→ **Records provided**:
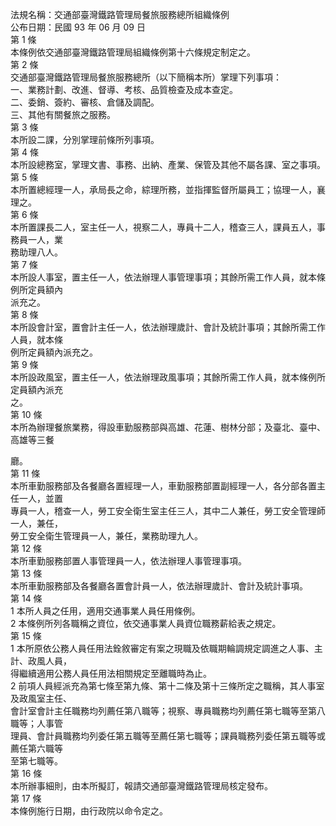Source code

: 法規名稱：交通部臺灣鐵路管理局餐旅服務總所組織條例  
公布日期：民國 93 年 06 月 09 日  
第 1 條  
本條例依交通部臺灣鐵路管理局組織條例第十六條規定制定之。  
第 2 條  
交通部臺灣鐵路管理局餐旅服務總所（以下簡稱本所）掌理下列事項：  
一、業務計劃、改進、督導、考核、品質檢查及成本查定。  
二、委銷、簽約、審核、倉儲及調配。  
三、其他有關餐旅之服務。  
第 3 條  
本所設二課，分別掌理前條所列事項。  
第 4 條  
本所設總務室，掌理文書、事務、出納、產業、保管及其他不屬各課、室之事項。  
第 5 條  
本所置總經理一人，承局長之命，綜理所務，並指揮監督所屬員工；協理一人，襄理之。  
第 6 條  
本所置課長二人，室主任一人，視察二人，專員十二人，稽查三人，課員五人，事務員一人，業  
務助理八人。  
第 7 條  
本所設人事室，置主任一人，依法辦理人事管理事項；其餘所需工作人員，就本條例所定員額內  
派充之。  
第 8 條  
本所設會計室，置會計主任一人，依法辦理歲計、會計及統計事項；其餘所需工作人員，就本條  
例所定員額內派充之。  
第 9 條  
本所設政風室，置主任一人，依法辦理政風事項；其餘所需工作人員，就本條例所定員額內派充  
之。  
第 10 條  
本所為辦理餐旅業務，得設車勤服務部與高雄、花蓮、樹林分部；及臺北、臺中、高雄等三餐  


廳。  
第 11 條  
本所車勤服務部及各餐廳各置經理一人，車勤服務部置副經理一人，各分部各置主任一人，並置  
專員一人，稽查一人，勞工安全衛生室主任三人，其中二人兼任，勞工安全管理師一人，兼任，  
勞工安全衛生管理員一人，兼任，業務助理九人。  
第 12 條  
本所車勤服務部置人事管理員一人，依法辦理人事管理事項。  
第 13 條  
本所車勤服務部及各餐廳各置會計員一人，依法辦理歲計、會計及統計事項。  
第 14 條  
1 本所人員之任用，適用交通事業人員任用條例。  
2 本條例所列各職稱之資位，依交通事業人員資位職務薪給表之規定。  
第 15 條  
1 本所原依公務人員任用法銓敘審定有案之現職及依職期輪調規定調進之人事、主計、政風人員，  
得繼續適用公務人員任用法相關規定至離職時為止。  
2 前項人員經派充為第七條至第九條、第十二條及第十三條所定之職稱，其人事室及政風室主任、  
會計室會計主任職務均列薦任第八職等；視察、專員職務均列薦任第七職等至第八職等；人事管  
理員、會計員職務均列委任第五職等至薦任第七職等；課員職務列委任第五職等或薦任第六職等  
至第七職等。  
第 16 條  
本所辦事細則，由本所擬訂，報請交通部臺灣鐵路管理局核定發布。  
第 17 條  
本條例施行日期，由行政院以命令定之。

→ **Aim of the task**: Could you give the listing again exactly, minus its pictures?

→ **Output for this task**:
Source code

: 法規名稱：交通部臺灣鐵路管理局餐旅服務總所組織條例  
公布日期：民國 93 年 06 月 09 日  
第 1 條  
本條例依交通部臺灣鐵路管理局組織條例第十六條規定制定之。  
第 2 條  
交通部臺灣鐵路管理局餐旅服務總所（以下簡稱本所）掌理下列事項：  
一、業務計劃、改進、督導、考核、品質檢查及成本查定。  
二、委銷、簽約、審核、倉儲及調配。  
三、其他有關餐旅之服務。  
第 3 條  
本所設二課，分別掌理前條所列事項。  
第 4 條  
本所設總務室，掌理文書、事務、出納、產業、保管及其他不屬各課、室之事項。  
第 5 條  
本所置總經理一人，承局長之命，綜理所務，並指揮監督所屬員工；協理一人，襄理之。  
第 6 條  
本所置課長二人，室主任一人，視察二人，專員十二人，稽查三人，課員五人，事務員一人，業  
務助理八人。  
第 7 條  
本所設人事室，置主任一人，依法辦理人事管理事項；其餘所需工作人員，就本條例所定員額內  
派充之。  
第 8 條  
本所設會計室，置會計主任一人，依法辦理歲計、會計及統計事項；其餘所需工作人員，就本條  
例所定員額內派充之。  
第 9 條  
本所設政風室，置主任一人，依法辦理政風事項；其餘所需工作人員，就本條例所定員額內派充  
之。  
第 10 條  
本所為辦理餐旅業務，得設車勤服務部與高雄、花蓮、樹林分部；及臺北、臺中、高雄等三餐  


廳。  
第 11 條  
本所車勤服務部及各餐廳各置經理一人，車勤服務部置副經理一人，各分部各置主任一人，並置  
專員一人，稽查一人，勞工安全衛生室主任三人，其中二人兼任，勞工安全管理師一人，兼任，  
勞工安全衛生管理員一人，兼任，業務助理九人。  
第 12 條  
本所車勤服務部置人事管理員一人，依法辦理人事管理事項。  
第 13 條  
本所車勤服務部及各餐廳各置會計員一人，依法辦理歲計、會計及統計事項。  
第 14 條  
1 本所人員之任用，適用交通事業人員任用條例。  
2 本條例所列各職稱之資位，依交通事業人員資位職務薪給表之規定。  
第 15 條  
1 本所原依公務人員任用法銓敘審定有案之現職及依職期輪調規定調進之人事、主計、政風人員，  
得繼續適用公務人員任用法相關規定至離職時為止。  
2 前項人員經派充為第七條至第九條、第十二條及第十三條所定之職稱，其人事室及政風室主任、  
會計室會計主任職務均列薦任第八職等；視察、專員職務均列薦任第七職等至第八職等；人事管  
理員、會計員職務均列委任第五職等至薦任第七職等；課員職務列委任第五職等或薦任第六職等  
至第七職等。  
第 16 條  
本所辦事細則，由本所擬訂，報請交通部臺灣鐵路管理局核定發布。  
第 17 條  
本條例施行日期，由行政院以命令定之。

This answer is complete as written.